La Petite est la chronique des derniers mois d’une maison close à la Nouvelle-Orléans et plus précisément à Storyville, dans les années 1910. Pour Malle, son film était la vision d’une enfant sur le monde de la prostitution et, en effet, l’auteur refuse tout jugement moral et toute dramatisation afin de filmer le passage d’une fille des jeux de l’enfance à la vente de sa virginité pour devenir une jeune prostituée. Violet suit le parcours déterministe de sa mère, elle-même prostituée, femme confuse qui attend le bon client pour pouvoir s’en aller. Au milieu se trouve Bellocq, photographe ayant vraiment existé, obsédé par son art et vivant au plus près de ces prostituées pour en faire des portraits. S’engage entre ce dernier et la jeune Violet une relation à la fois complice, compliquée et bizarre.
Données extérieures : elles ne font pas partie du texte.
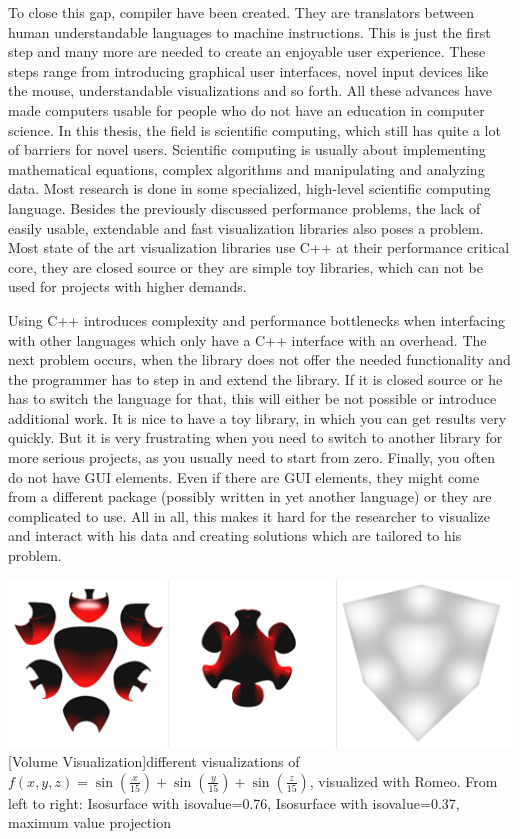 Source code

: To close this gap, compiler have been created. They are translators between human understandable languages to machine instructions.
This is just the first step and many more are needed to create an enjoyable user experience.
These steps range from introducing graphical user interfaces, novel input devices like the mouse, understandable visualizations and so forth.
All these advances have made computers usable for people who do not have an education in computer science.
In this thesis, the field is scientific computing, which still has quite a lot of barriers for novel users.
Scientific computing is usually about implementing mathematical equations, complex algorithms and manipulating and analyzing data.
Most research is done in some specialized, high-level scientific computing language.
Besides the previously discussed performance problems, the lack of easily usable, extendable and fast visualization libraries also poses a problem.
Most state of the art visualization libraries use C++ at their performance critical core, they are closed source or they are simple toy libraries, which can not be used for projects with higher demands.

Using C++ introduces complexity and performance bottlenecks when interfacing with other languages which only have a C++ interface with an overhead. 
The next problem occurs, when the library does not offer the needed functionality and the programmer has to step in and extend the library. If it is closed source or he has to switch the language for that, this will either be not possible or introduce additional work. 
It is nice to have a toy library, in which you can get results very quickly. But it is very frustrating when you need to switch to another library for more serious projects, as you usually need to start from zero.
Finally, you often do not have GUI elements. 
Even if there are GUI elements, they might come from a different package (possibly written in yet another language) or they are complicated to use.
All in all, this makes it hard for the researcher to visualize and interact with his data and creating solutions which are tailored to his problem.

\vspace{1em}
\begin{minipage}{\linewidth}
    \centering
    \includegraphics[width=0.7\linewidth]{graphics/surfaces.png}
    [Volume Visualization]{different visualizations of $f(x,y,z)=\sin(\frac{x}{15})+\sin(\frac{y}{15})+\sin(\frac{z}{15})$, visualized with Romeo. From left to right: Isosurface with isovalue=0.76, Isosurface with isovalue=0.37, maximum value projection}
    \label{fig:volume}
\end{minipage}
\vspace{1em}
La vision de Louis Malle est difficile à cerner, car il offre une vision charnelle et radieuse de cette maison close où les pensionnaires se sentent épanouies et trouvent une raison de vivre. Il y démontre aussi toute sa passion pour le jazz et pour l’ambiance latine de la Nouvelle-Orléans. Le lieu n’est pas filmé comme un endroit sordide et glauque qui s’appesantit sur la condition difficile des femmes de joie. Au contraire, pour Violet, Storyville est un cocon rassurant d’où ressort une certaine bonne humeur et tendresse, un cocon qui accueille tout type de marginaux sans préjugés sociaux. D’ailleurs, la photographie chaude et ocre accentue cette atmosphère chaleureuse. À cela, on peut ajouter une reconstitution soignée et imprégnée d'une authenticité réaliste, affichant tel quel la routine de ces filles qui accouchent, allaitent et pouponnent entre deux visites. En somme, une sorte de petit lieu-monde, tenu par une matronne portant de l'affection à ses filles et où l'on peut voir également un pianiste noir qui improvise des blues et du jazz dans une ambiance rigolarde, festive et maternelle.
En même temps, le cinéaste n’hésite pas à exposer ce monde qui peut être par moments cruel et qui sacrifie sans merci l’innocence. La scène des enchères en est un bon exemple, car les visages libidineux face à la petite fille dévoilent tout l’écrasement de son innocence, notamment par ce long gros plan sur le pianiste noir, déconfit face à cette situation, et sur lequel on peut lire toute l’injustice des plus faibles et des exclus, piétinés par la loi de l’argent et du sexe. Mais encore une fois, le cinéaste évite toute position morale claire, comme le démontre la relation entre le photographe et Violet, jonglant entre amour sincère, crudité, perversité et relation paternelle. En épousant le point de vue de la petite fille, l’œuvre pointe l’évolution trop rapide d’une fille voulant se comporter comme les femmes adultes qu’elle côtoie depuis toujours.
Ainsi, ce serait le passage de l’enfance à l’âge adulte que filmerait Louis Malle, mais un passage précoce et prématuré, à l’image de la fin où Violet retourne de façon forcée avec sa mère, qui, dans une autre forme de prostitution, s’est donnée à un mari pour avoir une rente financière et une situation confortable. Le cinéaste mettrait donc en exergue l’hypocrisie des mœurs voulant établir une différence puritaine entre les conventions bourgeoises et ce monde clos, prêt à disparaître, composé de braves filles qui y trouvent une forme de réconfort à faire leur métier.